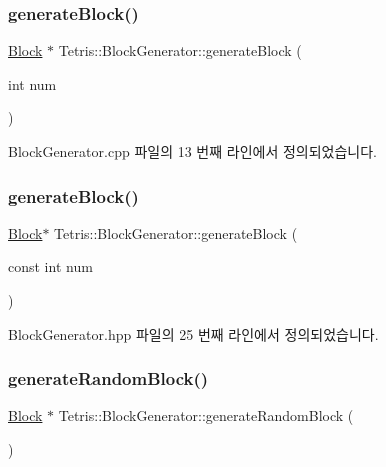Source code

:\subsubsection{\texorpdfstring{generate\+Block()}{generateBlock()}\hspace{0.1cm}{\footnotesize\ttfamily [1/2]}}
{\footnotesize\ttfamily \hyperlink{class_tetris_1_1_block}{Block} $\ast$ Tetris\+::\+Block\+Generator\+::generate\+Block (\begin{DoxyParamCaption}\item[{int}]{num }\end{DoxyParamCaption})}



Block\+Generator.\+cpp 파일의 13 번째 라인에서 정의되었습니다.

\mbox{\label{class_tetris_1_1_block_generator_a584fde2bfe1cdd4505bd905befd73d21}} 
\subsubsection{\texorpdfstring{generate\+Block()}{generateBlock()}\hspace{0.1cm}{\footnotesize\ttfamily [2/2]}}
{\footnotesize\ttfamily \hyperlink{class_tetris_1_1_block}{Block}$\ast$ Tetris\+::\+Block\+Generator\+::generate\+Block (\begin{DoxyParamCaption}\item[{const int}]{num }\end{DoxyParamCaption})\hspace{0.3cm}{\ttfamily [inline]}}



Block\+Generator.\+hpp 파일의 25 번째 라인에서 정의되었습니다.

\mbox{\label{class_tetris_1_1_block_generator_a10dfe1467d40437ad41c5ae76437ad78}} 
\subsubsection{\texorpdfstring{generate\+Random\+Block()}{generateRandomBlock()}\hspace{0.1cm}{\footnotesize\ttfamily [1/2]}}
{\footnotesize\ttfamily \hyperlink{class_tetris_1_1_block}{Block} $\ast$ Tetris\+::\+Block\+Generator\+::generate\+Random\+Block (\begin{DoxyParamCaption}{ }\end{DoxyParamCaption})}



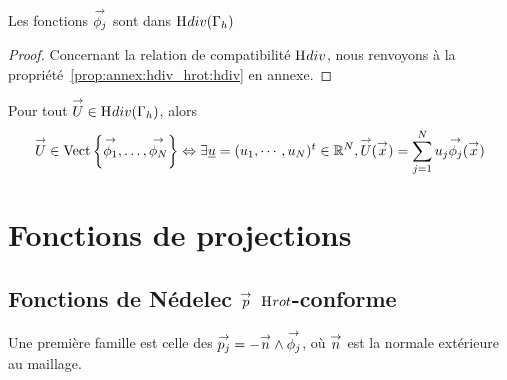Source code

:     \begin{prop}
      Les fonctions \(\phij\) sont dans \(\Hdiv(\Gamma_h)\)
    \end{prop}
    \begin{proof}
      Concernant la relation de compatibilité \(\Hdiv\), nous renvoyons à la propriété~\ref{prop:annex:hdiv_hrot:hdiv} en annexe.
    \end{proof}

    \begin{defn}
      Pour tout \(\vect{U} \in \Hdiv(\Gamma_h)\), alors
      \begin{equation*}
        \vect{U} \in \Vect{\vect{\phi_1},\ldots,\vect{\phi_N}} \Leftrightarrow \exists \comp{u} = (u_1,\cdots,u_N)^t \in \RR^N, \vect{U}(\vx) = \sum_{j=1}^N u_j \phij(\vx)
      \end{equation*}
    \end{defn}

\section{Fonctions de projections}


  \subsection[Fonctions de Nédélec p Hrot-conforme]{Fonctions de Nédelec \(\vect{p}\) \(\Hrot\)-conforme}

    Une première famille est celle des \(\pj=-\vn\pvect\phij\), où \(\vn\) est la normale extérieure au maillage.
■ ■ ■ ■ ■ ■ ■
**WHAT TO PRODUCE**.
The lines to copy are those in the listing that contain "정의되었습니다".

**COMPLETED EXERCISE**.
Block\+Generator.\+cpp 파일의 13 번째 라인에서 정의되었습니다.
Block\+Generator.\+hpp 파일의 25 번째 라인에서 정의되었습니다.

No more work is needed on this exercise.